Directions for this task -> Apart from the images, repeat the data below exactly as written.

Exercise data ->
>>>>

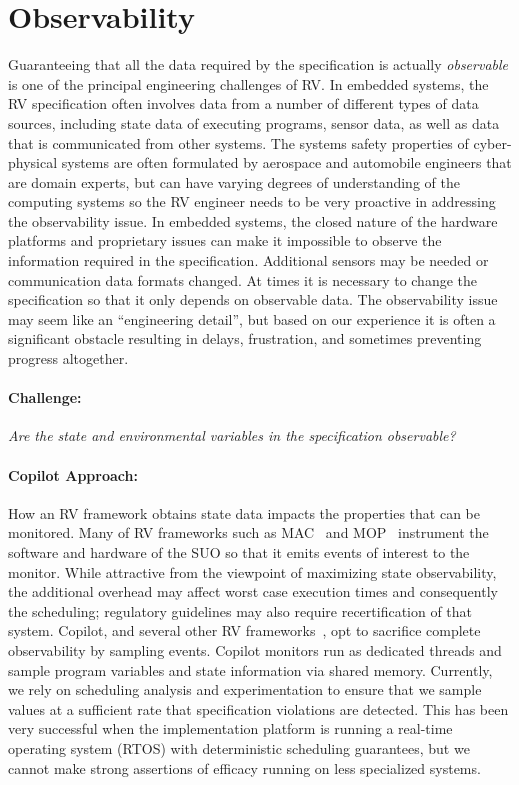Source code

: \section{Observability}\label{sec:observ} 
Guaranteeing that all the data required by the specification is
actually \emph{observable} is one of the principal engineering
challenges of RV. In embedded systems, the RV specification often
involves data from a number of different types of data sources,
including state data of executing programs, sensor data, as well as
data that is communicated from other systems.  The systems safety
properties of cyber-physical systems are often formulated by aerospace
and automobile engineers that are domain experts, but can have
varying degrees of understanding of the computing systems so the RV
engineer needs to be very proactive in addressing the observability
issue. In embedded systems, the closed nature of the hardware
platforms and proprietary  issues can make it impossible to observe the
information required in the specification.  Additional sensors may be
needed or communication data formats changed.  At times it is
necessary to change the specification so that it only depends on
observable data.  The observability issue may seem like an
``engineering detail'', but based on our experience it is often a
significant obstacle resulting in  delays, frustration, and sometimes
preventing progress altogether.


\paragraph{Challenge:} \emph{Are the state and environmental variables in the
specification  observable?}  


  \paragraph{Copilot Approach:} How an RV framework obtains state data impacts the properties that
  can be monitored. Many of RV frameworks such as MAC~\cite{KimLKS04}
  and MOP~\cite{ChenR05} instrument the software and hardware of the
  SUO so that it emits events of interest to the monitor.  While
  attractive from the viewpoint of maximizing state observability, the
  additional overhead may affect  worst case
  execution times and consequently the scheduling; 
  regulatory guidelines may  also require recertification of that system.
  Copilot, and several other RV frameworks~\cite{sampling,Kane15,borzoo}, opt to sacrifice complete
  observability by sampling events.  Copilot monitors run as dedicated
  threads and sample program variables and state information via shared
  memory.  Currently, we rely on scheduling analysis and experimentation to ensure that we sample values at a
  sufficient rate that specification violations are detected. This has
  been very successful when the implementation platform is running a
  real-time operating system (RTOS) with deterministic scheduling
  guarantees, but we cannot make strong assertions of efficacy running on less
  specialized systems.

<<<<

Solved problem ->
Source code

: \section{Observability}\label{sec:observ} 
Guaranteeing that all the data required by the specification is
actually \emph{observable} is one of the principal engineering
challenges of RV. In embedded systems, the RV specification often
involves data from a number of different types of data sources,
including state data of executing programs, sensor data, as well as
data that is communicated from other systems.  The systems safety
properties of cyber-physical systems are often formulated by aerospace
and automobile engineers that are domain experts, but can have
varying degrees of understanding of the computing systems so the RV
engineer needs to be very proactive in addressing the observability
issue. In embedded systems, the closed nature of the hardware
platforms and proprietary  issues can make it impossible to observe the
information required in the specification.  Additional sensors may be
needed or communication data formats changed.  At times it is
necessary to change the specification so that it only depends on
observable data.  The observability issue may seem like an
``engineering detail'', but based on our experience it is often a
significant obstacle resulting in  delays, frustration, and sometimes
preventing progress altogether.


\paragraph{Challenge:} \emph{Are the state and environmental variables in the
specification  observable?}  


  \paragraph{Copilot Approach:} How an RV framework obtains state data impacts the properties that
  can be monitored. Many of RV frameworks such as MAC~\cite{KimLKS04}
  and MOP~\cite{ChenR05} instrument the software and hardware of the
  SUO so that it emits events of interest to the monitor.  While
  attractive from the viewpoint of maximizing state observability, the
  additional overhead may affect  worst case
  execution times and consequently the scheduling; 
  regulatory guidelines may  also require recertification of that system.
  Copilot, and several other RV frameworks~\cite{sampling,Kane15,borzoo}, opt to sacrifice complete
  observability by sampling events.  Copilot monitors run as dedicated
  threads and sample program variables and state information via shared
  memory.  Currently, we rely on scheduling analysis and experimentation to ensure that we sample values at a
  sufficient rate that specification violations are detected. This has
  been very successful when the implementation platform is running a
  real-time operating system (RTOS) with deterministic scheduling
  guarantees, but we cannot make strong assertions of efficacy running on less
  specialized systems.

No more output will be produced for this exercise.